:: Provided entries ::

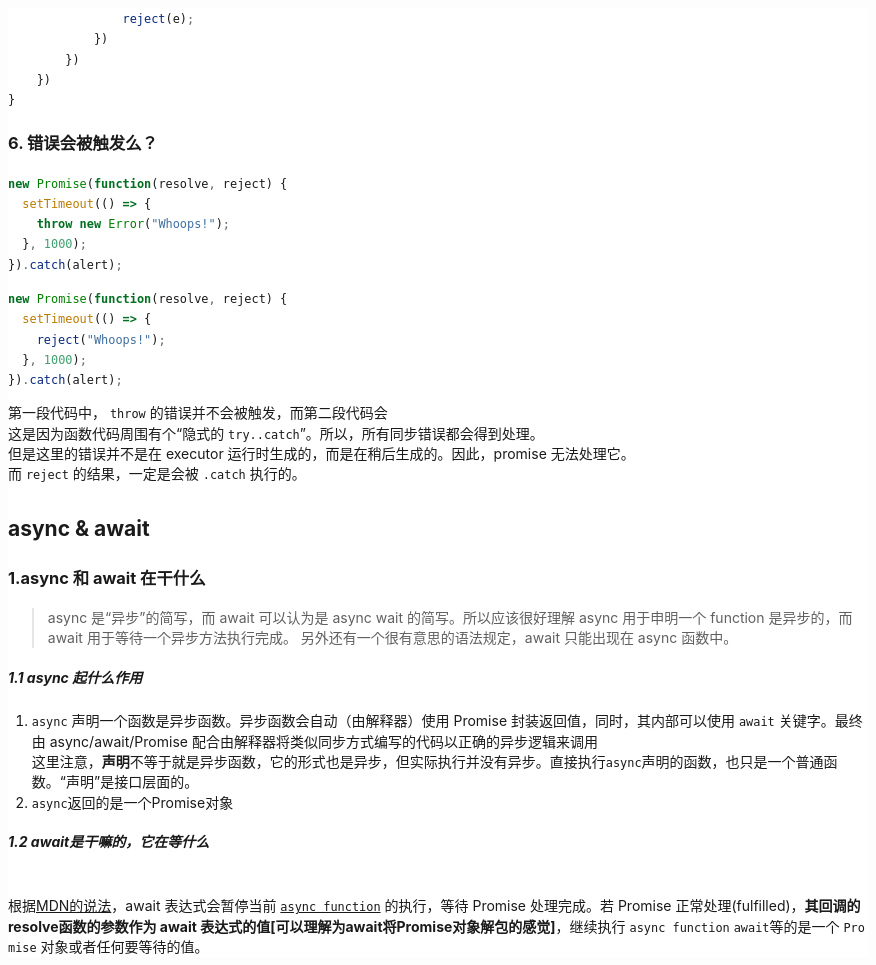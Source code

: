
 ```javascript
                reject(e);
            })
        })
    })
}
```


### 6. 错误会被触发么？

```javascript
new Promise(function(resolve, reject) {
  setTimeout(() => {
    throw new Error("Whoops!");
  }, 1000);
}).catch(alert);
```

```javascript
new Promise(function(resolve, reject) {
  setTimeout(() => {
    reject("Whoops!");
  }, 1000);
}).catch(alert);
```

第一段代码中， `throw` 的错误并不会被触发，而第二段代码会<br />这是因为函数代码周围有个“隐式的 `try..catch`”。所以，所有同步错误都会得到处理。<br />但是这里的错误并不是在 executor 运行时生成的，而是在稍后生成的。因此，promise 无法处理它。<br />而 `reject` 的结果，一定是会被 `.catch` 执行的。
## 

## async & await


### 1.async 和 await 在干什么


> async 是“异步”的简写，而 await 可以认为是 async wait 的简写。所以应该很好理解 async 用于申明一个 function 是异步的，而 await 用于等待一个异步方法执行完成。
> 另外还有一个很有意思的语法规定，await 只能出现在 async 函数中。



##### 1.1 async 起什么作用


1. `async` 声明一个函数是异步函数。异步函数会自动（由解释器）使用 Promise 封装返回值，同时，其内部可以使用 `await` 关键字。最终由 async/await/Promise 配合由解释器将类似同步方式编写的代码以正确的异步逻辑来调用<br />这里注意，**声明**不等于就是异步函数，它的形式也是异步，但实际执行并没有异步。直接执行`async`声明的函数，也只是一个普通函数。“声明”是接口层面的。
2. `async`返回的是一个Promise对象



##### 1.2 await是干嘛的，它在等什么

<br />根据[MDN的说法](https://developer.mozilla.org/zh-CN/docs/Web/JavaScript/Reference/Operators/await)，await 表达式会暂停当前 [`async function`](https://developer.mozilla.org/zh-CN/docs/Web/JavaScript/Reference/Statements/async_function) 的执行，等待 Promise 处理完成。若 Promise 正常处理(fulfilled)，**其回调的resolve函数的参数作为 await 表达式的值[可以理解为await将Promise对象解包的感觉]**，继续执行 `async function` `await`等的是一个 `Promise` 对象或者任何要等待的值。<br />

:: Exercise details ::
Scan the listing and report each line where the word "throw" shows up.

:: Reply ::
    throw new Error("Whoops!");
第一段代码中， `throw` 的错误并不会被触发，而第二段代码会<br />这是因为函数代码周围有个“隐式的 `try..catch`”。所以，所有同步错误都会得到处理。<br />但是这里的错误并不是在 executor 运行时生成的，而是在稍后生成的。因此，promise 无法处理它。<br />而 `reject` 的结果，一定是会被 `.catch` 执行的。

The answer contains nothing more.